In their original order from Die Heimkehr, the six poems trace the emotional journey of a lost love. In “Das Fischermädchen” (“The Fishermaiden”), the narrator calls the maiden in her boat to come to shore and be with him. The story then leaps forward in “Am Meer” (“By the Sea”), as the narrator describes how the two sat together by the sea. That poem’s final lines first reveal his current sadness (“My soul dies of desire”) and point to the cause (“The wretched woman has poisoned me with her tears”). “Die Stadt” (“The City”) recalls the place where he lost his love. In “Der Doppelgänger” (“The Phantom Double”), the narrator stands before the house where she once lived and is horrified when he imagines that he sees a stranger in the moonlight whose face reflects his own pain. The mood is then transformed in “Ihr Bild” (“Her Portrait”) to one of resignation, as the narrator contemplates a picture of his beloved and can barely realize that she is gone. In the concluding “Der Atlas” (“Atlas”), the tone shifts one final time to a hardened acceptance of what must be. The narrator now sees himself as Atlas, carrying the pains of the world as his heart breaks. This is the price of love, however, as a heart that desires eternal happiness also risks eternal sorrow.
These six “Heine lieder” from Schubert’s cycle form the programmatic and structural bases of my Aus Schwanengesang. They are recast (sans voice) in my own language and are expanded by the addition of new, but related material, thereby creating a reinterpretation or “re-composition,” if you will, of Schubert’s set. Literal elements of Schubert’s music emerge from time to time, but most references are quite oblique. In my work, the order of the songs — and consequently, of the poetry that generated them — adheres to that found in Heine’s original publication, thus reflecting the “narrative” described above. Too, the six reordered songs are compressed into a five-movement structure — “Am Meer” and “Die Stadt” combine in the second movement — that follows the gradually darkening tone of Heine’s texts.
Two other facets of the score merit special mention. In her description of her husband’s character and personality, Mrs. Worsley told me that he had a “wicked,” droll sense of humor and enjoyed practical jokes. Not surprisingly, his favorite composer of art music was Haydn, whose music is known (perhaps more than that of any other composer) for its use of humor and for its inclusion of tongue-in-cheek elements. Although the overall tone of Aus Schwanengesang is quite serious, as would befit a memorial piece, definite “Haydn-esque” qualities can be found throughout.

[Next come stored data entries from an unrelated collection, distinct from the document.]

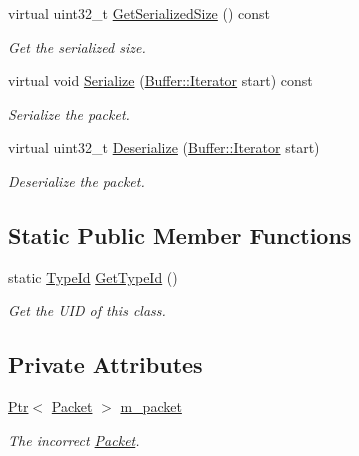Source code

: \begin{DoxyCompactItemize}
virtual uint32\+\_\+t \hyperlink{classns3_1_1Icmpv6DestinationUnreachable_a34febc39220dc95c6b4e5fe3feb3f9c7}{Get\+Serialized\+Size} () const 
\begin{DoxyCompactList}\small\item\em Get the serialized size. \end{DoxyCompactList}\item 
virtual void \hyperlink{classns3_1_1Icmpv6DestinationUnreachable_a97ea83de54f105a43a8386e2934fe732}{Serialize} (\hyperlink{classns3_1_1Buffer_1_1Iterator}{Buffer\+::\+Iterator} start) const 
\begin{DoxyCompactList}\small\item\em Serialize the packet. \end{DoxyCompactList}\item 
virtual uint32\+\_\+t \hyperlink{classns3_1_1Icmpv6DestinationUnreachable_aab4cce60f9e44ae3bdca60d7157c1cd1}{Deserialize} (\hyperlink{classns3_1_1Buffer_1_1Iterator}{Buffer\+::\+Iterator} start)
\begin{DoxyCompactList}\small\item\em Deserialize the packet. \end{DoxyCompactList}\end{DoxyCompactItemize}
\subsection*{Static Public Member Functions}
\begin{DoxyCompactItemize}
\item 
static \hyperlink{classns3_1_1TypeId}{Type\+Id} \hyperlink{classns3_1_1Icmpv6DestinationUnreachable_a90f1732d63fdf1b1e31207218f49905a}{Get\+Type\+Id} ()
\begin{DoxyCompactList}\small\item\em Get the U\+ID of this class. \end{DoxyCompactList}\end{DoxyCompactItemize}
\subsection*{Private Attributes}
\begin{DoxyCompactItemize}
\item 
\hyperlink{classns3_1_1Ptr}{Ptr}$<$ \hyperlink{classns3_1_1Packet}{Packet} $>$ \hyperlink{classns3_1_1Icmpv6DestinationUnreachable_a7d95d00df1bcc03ae819a9d9252e43ac}{m\+\_\+packet}
\begin{DoxyCompactList}\small\item\em The incorrect \hyperlink{classns3_1_1Packet}{Packet}. \end{DoxyCompactList}\end{DoxyCompactItemize}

Secondly, in the final movement of Aus Schwanengesang, I make direct reference not only to Schubert’s “Atlas,” but also to the composition from which Schubert unquestionably “appropriated” the song’s main theme — Beethoven’s Piano Sonata Op. 111, first movement. I further allude to two other works that utilize variants of the same motif: the last movement of Gustav Mahler’s Symphony No. 2 and Franz Liszt’s piano transcription of “Atlas.” Thus, from a single melodic idea generations of composers have derived inspiration, and a musical line of descent can be traced...from Beethoven to Schubert, to Liszt, to Mahler, to the present.